▼▼▼

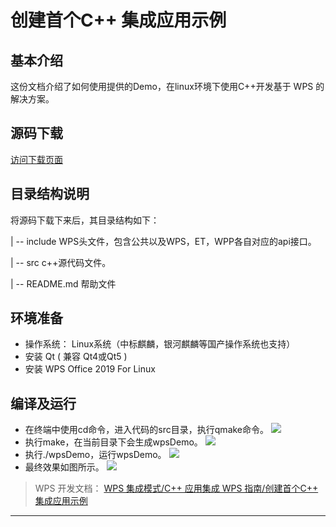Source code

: # 创建首个C++ 集成应用示例

## 基本介绍

这份文档介绍了如何使用提供的Demo，在linux环境下使用C++开发基于 WPS 的解决方案。

## 源码下载

[访问下载页面](https://code.aliyun.com/zouyingfeng/wps/tree/master/cpp)

## 目录结构说明

将源码下载下来后，其目录结构如下：

\| -- include WPS头文件，包含公共以及WPS，ET，WPP各自对应的api接口。

\| -- src c++源代码文件。

\| -- README.md 帮助文件

## 环境准备

- 操作系统： Linux系统（中标麒麟，银河麒麟等国产操作系统也支持）
- 安装 Qt ( 兼容 Qt4或Qt5 )
- 安装 WPS Office 2019 For Linux

## 编译及运行

- 在终端中使用cd命令，进入代码的src目录，执行qmake命令。 ![](服务器端图像/qmake.png)
- 执行make，在当前目录下会生成wpsDemo。 ![](服务器端图像/make.png)
- 执行./wpsDemo，运行wpsDemo。 ![](服务器端图像/wpsDemo.png)
- 最终效果如图所示。 ![](服务器端图像/DemoUI.png)

> WPS 开发文档： [WPS 集成模式/C++ 应用集成 WPS 指南/创建首个C++ 集成应用示例](https://qn.cache.wpscdn.cn/encs/doc/office_v19/topics/WPS%20%E9%9B%86%E6%88%90%E6%A8%A1%E5%BC%8F/C%2B%2B%20%E5%BA%94%E7%94%A8%E9%9B%86%E6%88%90%20WPS%20%E6%8C%87%E5%8D%97/%E5%88%9B%E5%BB%BA%E9%A6%96%E4%B8%AAC%2B%2B%20%E9%9B%86%E6%88%90%E5%BA%94%E7%94%A8%E7%A4%BA%E4%BE%8B.html)

------------------------------------------------------------------------
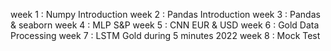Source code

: week 1 : Numpy Introduction
week 2 : Pandas Introduction
week 3 : Pandas & seaborn
week 4 : MLP S&P
week 5 : CNN EUR & USD
week 6 : Gold Data Processing
week 7 : LSTM Gold during 5 minutes 2022
week 8 : Mock Test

▲▲▲

Work to complete: Please give back an exact copy of the entries above from their first line through the line containing "-- src c++源代码文件。", leaving the pictures aside.

Written solution:
Source code

: # 创建首个C++ 集成应用示例

## 基本介绍

这份文档介绍了如何使用提供的Demo，在linux环境下使用C++开发基于 WPS 的解决方案。

## 源码下载

[访问下载页面](https://code.aliyun.com/zouyingfeng/wps/tree/master/cpp)

## 目录结构说明

将源码下载下来后，其目录结构如下：

\| -- include WPS头文件，包含公共以及WPS，ET，WPP各自对应的api接口。

\| -- src c++源代码文件。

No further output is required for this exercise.